What's Happening Here

The policy matches on Pod CREATE events and iterates over all containers. For each container, it:

  1. Looks up the image's registry in the inline mapping
  2. If a mapping exists, rewrites the image reference to point to the private mirror
  3. Handles a Docker Hub quirk: official images like nginx need library/ prepended to the path
  4. Handles both tag-based (nginx:1.25) and digest-based (nginx@sha256:...) references separately

The autogen-controllers: none annotation is important — it disables Kyverno's automatic rule generation for Deployments, StatefulSets, etc. Since all of those ultimately create Pods, matching on Pod directly covers everything, including resources Kyverno's autogen doesn't know about.

The precondition checking imagePullSecrets ensures the policy only kicks in for pods that don't already have explicit pull credentials configured. If a pod already has imagePullSecrets set, it's intentionally pulling from a specific private registry — rewriting the image reference would likely break it.


Why This Is Useful

Validation policies ("reject if image isn't from our registry") are the obvious approach, but they create friction. Developers have to know about your private registry, update their manifests, and deal with failed deployments when they forget. Mutation removes that friction entirely.

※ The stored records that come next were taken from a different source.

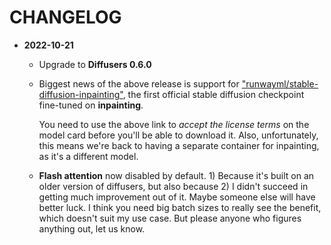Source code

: # CHANGELOG

* **2022-10-21**

  * Upgrade to **Diffusers 0.6.0**
  
  * Biggest news of the above release is support for
    ["runwayml/stable-diffusion-inpainting"](https://huggingface.co/runwayml/stable-diffusion-inpainting),
    the first official stable diffusion checkpoint fine-tuned on **inpainting**.

    You need to use the above link to *accept the license terms* on the
    model card before you'll be able to download it.  Also, unfortunately,
    this means we're back to having a separate container for inpainting,
    as it's a different model.

  * **Flash attention** now disabled by default.  1) Because it's built on
    an older version of diffusers, but also because 2) I didn't succeed in
    getting much improvement out of it.  Maybe someone else will have better
    luck.  I think you need big batch sizes to really see the benefit, which
    doesn't suit my use case.  But please anyone who figures anything out,
    let us know.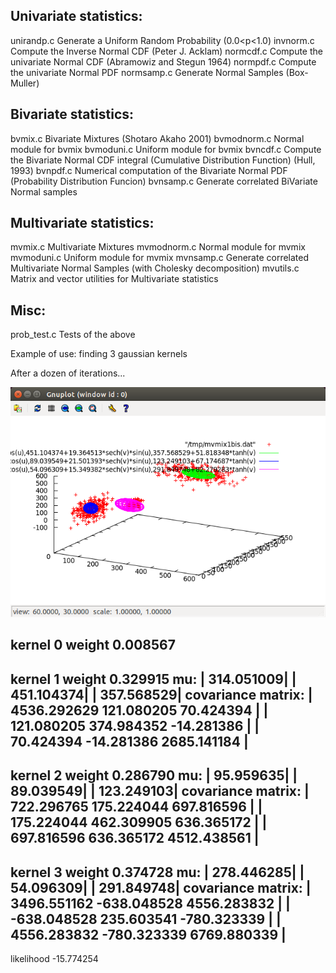

Univariate statistics:
----------------------
unirandp.c      Generate a Uniform Random Probability (0.0<p<1.0)
invnorm.c       Compute the Inverse Normal CDF (Peter J. Acklam)
normcdf.c       Compute the univariate Normal CDF (Abramowiz and Stegun 1964)
normpdf.c       Compute the univariate Normal PDF
normsamp.c      Generate Normal Samples (Box-Muller)

Bivariate statistics:
---------------------
bvmix.c         Bivariate Mixtures (Shotaro Akaho 2001)
bvmodnorm.c     Normal module for bvmix
bvmoduni.c      Uniform module for bvmix
bvncdf.c        Compute the Bivariate Normal CDF integral (Cumulative Distribution Function) (Hull, 1993)
bvnpdf.c        Numerical computation of the Bivariate Normal PDF (Probability Distribution Funcion)
bvnsamp.c       Generate correlated BiVariate Normal samples

Multivariate statistics:
------------------------
mvmix.c         Multivariate Mixtures
mvmodnorm.c     Normal module for mvmix
mvmoduni.c      Uniform module for mvmix
mvnsamp.c       Generate correlated Multivariate Normal Samples (with Cholesky decomposition)
mvutils.c       Matrix and vector utilities for Multivariate statistics

Misc:
-----
prob_test.c     Tests of the above


Example of use: finding 3 gaussian kernels

After a dozen of iterations...

![Graphical Output](gnuplot.png )


kernel 0 weight 0.008567
--
kernel 1 weight 0.329915
mu:
|      314.051009|
|      451.104374|
|      357.568529|
covariance matrix:
|     4536.292629       121.080205        70.424394 |
|      121.080205       374.984352       -14.281386 |
|       70.424394       -14.281386      2685.141184 |
--
kernel 2 weight 0.286790
mu:
|       95.959635|
|       89.039549|
|      123.249103|
covariance matrix:
|      722.296765       175.224044       697.816596 |
|      175.224044       462.309905       636.365172 |
|      697.816596       636.365172      4512.438561 |
--
kernel 3 weight 0.374728
mu:
|      278.446285|
|       54.096309|
|      291.849748|
covariance matrix:
|     3496.551162      -638.048528      4556.283832 |
|     -638.048528       235.603541      -780.323339 |
|     4556.283832      -780.323339      6769.880339 |
--
likelihood -15.774254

It's especially handy for:

  • Third-party Helm charts that hardcode public registries — you don't need to override every single image value
  • Quick prototyping — developers can use standard images without thinking about registry policies
  • Consistency — every image in the cluster goes through your mirror, no exceptions

A Few Things to Watch Out For

The JMESPath expressions are fragile-looking but stable once tested. I'd recommend testing thoroughly with kyverno apply against sample Pod specs before rolling this out.

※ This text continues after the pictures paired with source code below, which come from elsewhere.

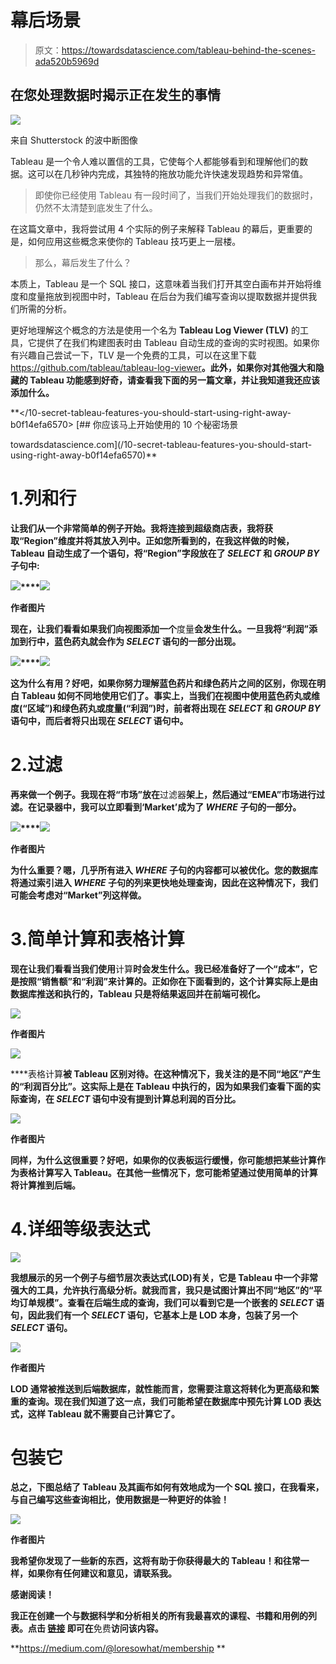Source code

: # 幕后场景

> 原文：<https://towardsdatascience.com/tableau-behind-the-scenes-ada520b5969d>

## 在您处理数据时揭示正在发生的事情

![](img/b66518083960b27f965ecbe0983989b5.png)

来自 Shutterstock 的波中断图像

Tableau 是一个令人难以置信的工具，它使每个人都能够看到和理解他们的数据。这可以在几秒钟内完成，其独特的拖放功能允许快速发现趋势和异常值。

> 即使你已经使用 Tableau 有一段时间了，当我们开始处理我们的数据时，仍然不太清楚到底发生了什么。

在这篇文章中，我将尝试用 4 个实际的例子来解释 Tableau 的幕后，更重要的是，如何应用这些概念来使你的 Tableau 技巧更上一层楼。

> 那么，幕后发生了什么？

本质上，Tableau 是一个 SQL 接口，这意味着当我们打开其空白画布并开始将维度和度量拖放到视图中时，Tableau 在后台为我们编写查询以提取数据并提供我们所需的分析。

更好地理解这个概念的方法是使用一个名为 **Tableau Log Viewer (TLV)** 的工具，它提供了在我们构建图表时由 Tableau 自动生成的查询的实时视图。如果你有兴趣自己尝试一下，TLV 是一个免费的工具，可以在这里下载<https://github.com/tableau/tableau-log-viewer>**。此外，如果你对其他强大和隐藏的 Tableau 功能感到好奇，请查看我下面的另一篇文章，并让我知道我还应该添加什么。**

**</10-secret-tableau-features-you-should-start-using-right-away-b0f14efa6570> [## 你应该马上开始使用的 10 个秘密场景

towardsdatascience.com](/10-secret-tableau-features-you-should-start-using-right-away-b0f14efa6570)** 

# **1.列和行**

**让我们从一个非常简单的例子开始。我将连接到超级商店表，我将获取“Region”**维度**并将其放入列中。正如您所看到的，在我这样做的时候，Tableau 自动生成了一个语句，将“Region”字段放在了 *SELECT* 和 *GROUP BY* 子句中:**

**![](img/c6b013309ca152e25acf727847ce625d.png)****![](img/7048d25620848f34486e79f94543184f.png)**

**作者图片**

**现在，让我们看看如果我们向视图添加一个**度量**会发生什么。一旦我将“利润”添加到行中，蓝色药丸就会作为 *SELECT* 语句的一部分出现。**

**![](img/31e0df5f0559141ede957ecb20873825.png)****![](img/16680a2e815d839fa1f549e0a3cb666d.png)**

**这为什么有用？好吧，如果你努力理解蓝色药片和绿色药片之间的区别，你现在明白 Tableau 如何不同地使用它们了。事实上，当我们在视图中使用蓝色药丸或维度(“区域”)和绿色药丸或度量(“利润”)时，前者将出现在 *SELECT* 和 *GROUP BY* 语句中，而后者将只出现在 *SELECT* 语句中。**

# **2.过滤**

**再来做一个例子。我现在将“市场”放在**过滤器**架上，然后通过“EMEA”市场进行过滤。在记录器中，我可以立即看到‘Market’成为了 *WHERE* 子句的一部分。**

**![](img/baac71456b81349748f7e1524e2855ab.png)****![](img/c4156b4c6c23c5e0ced63a4e8610388b.png)**

**作者图片**

**为什么重要？嗯，几乎所有进入 *WHERE* 子句的内容都可以被优化。您的数据库将通过索引进入 *WHERE* 子句的列来更快地处理查询，因此在这种情况下，我们可能会考虑对“Market”列这样做。**

# **3.简单计算和表格计算**

**现在让我们看看当我们使用**计算**时会发生什么。我已经准备好了一个“成本”，它是按照“销售额”和“利润”来计算的。正如你在下面看到的，这个计算实际上是由数据库推送和执行的，Tableau 只是将结果返回并在前端可视化。**

**![](img/8e71097f2ffda118f2308329bba02248.png)**

**作者图片**

**![](img/eb2ad74ba065476716f45d1534334ead.png)**

****表格计算**被 Tableau 区别对待。在这种情况下，我关注的是不同“地区”产生的“利润百分比”。这实际上是在 Tableau 中执行的，因为如果我们查看下面的实际查询，在 *SELECT* 语句中没有提到计算总利润的百分比。**

**![](img/027490e0a3a981b2d189aa45653cbd61.png)**

**作者图片**

**同样，为什么这很重要？好吧，如果你的仪表板运行缓慢，你可能想把某些计算作为表格计算写入 Tableau。在其他一些情况下，您可能希望通过使用简单的计算将计算推到后端。**

# **4.详细等级表达式**

**![](img/8fae3ea73d62fedff020d1ad2888c4b8.png)**

**我想展示的另一个例子与细节层次表达式(LOD)有关，它是 Tableau 中一个非常强大的工具，允许执行高级分析。就我而言，我只是试图计算出不同“地区”的“平均订单规模”。查看在后端生成的查询，我们可以看到它是一个嵌套的 *SELECT* 语句，因此我们有一个 *SELECT* 语句，它基本上是 LOD 本身，包装了另一个 *SELECT* 语句。**

**![](img/96791727c5b6af3beafb3ce03ef3ab2a.png)**

**作者图片**

**LOD 通常被推送到后端数据库，就性能而言，您需要注意这将转化为更高级和繁重的查询。现在我们知道了这一点，我们可能希望在数据库中预先计算 LOD 表达式，这样 Tableau 就不需要自己计算它了。**

# **包装它**

**总之，下图总结了 Tableau 及其画布如何有效地成为一个 SQL 接口，在我看来，与自己编写这些查询相比，使用数据是一种更好的体验！**

**![](img/ffa0138d58924948f9a5ff163b2d8c12.png)**

**作者图片**

**我希望你发现了一些新的东西，这将有助于你获得最大的 Tableau！和往常一样，如果你有任何建议和意见，请联系我。**

**感谢阅读！**

**我正在创建一个与数据科学和分析相关的所有我最喜欢的课程、书籍和用例的列表。点击 [**链接**](https://landing.mailerlite.com/webforms/landing/v3w3s2) 即可在**免费**访问该内容。**

**<https://medium.com/@loresowhat/membership> **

You can also test your policies in the Kyverno Playground — honestly, it's the only practical way to get these JMESPath expressions right.

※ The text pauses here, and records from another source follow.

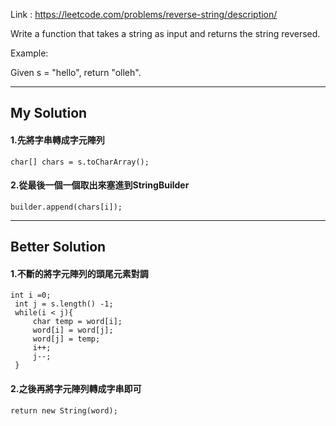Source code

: Link : https://leetcode.com/problems/reverse-string/description/

Write a function that takes a string as input and returns the string reversed.

Example:

Given s = "hello", return "olleh".

--------------------------------
## My Solution
#### 1.先將字串轉成字元陣列
    char[] chars = s.toCharArray();
#### 2.從最後一個一個取出來塞進到StringBuilder
    builder.append(chars[i]);
--------------------------------
## Better Solution
#### 1.不斷的將字元陣列的頭尾元素對調
    int i =0;
     int j = s.length() -1;
     while(i < j){
         char temp = word[i];
         word[i] = word[j];
         word[j] = temp;
         i++;
         j--;
     }
#### 2.之後再將字元陣列轉成字串即可
    return new String(word);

Also, if you're using Argo CD alongside Kyverno, there are some gotchas around resource syncing and mutation. Nirmata has a good writeup on that: 3 Essential Tips for Using Argo CD and Kyverno.


Conclusion

Kyverno's mutating webhook is one of those features that sounds niche until you need it — and then it's exactly the right tool. Transparent image registry rewriting is a clean solution to a messy problem. The example above hardcodes the mapping for simplicity, but in practice you'd probably externalize it into a ConfigMap so you can add registries without touching the policy:

context:
  - name: mappings
    configMap:
      name: public-registry-mapping
      namespace: kube-system

If you're running a private registry mirror and tired of chasing developers to fix their image references, give this a try.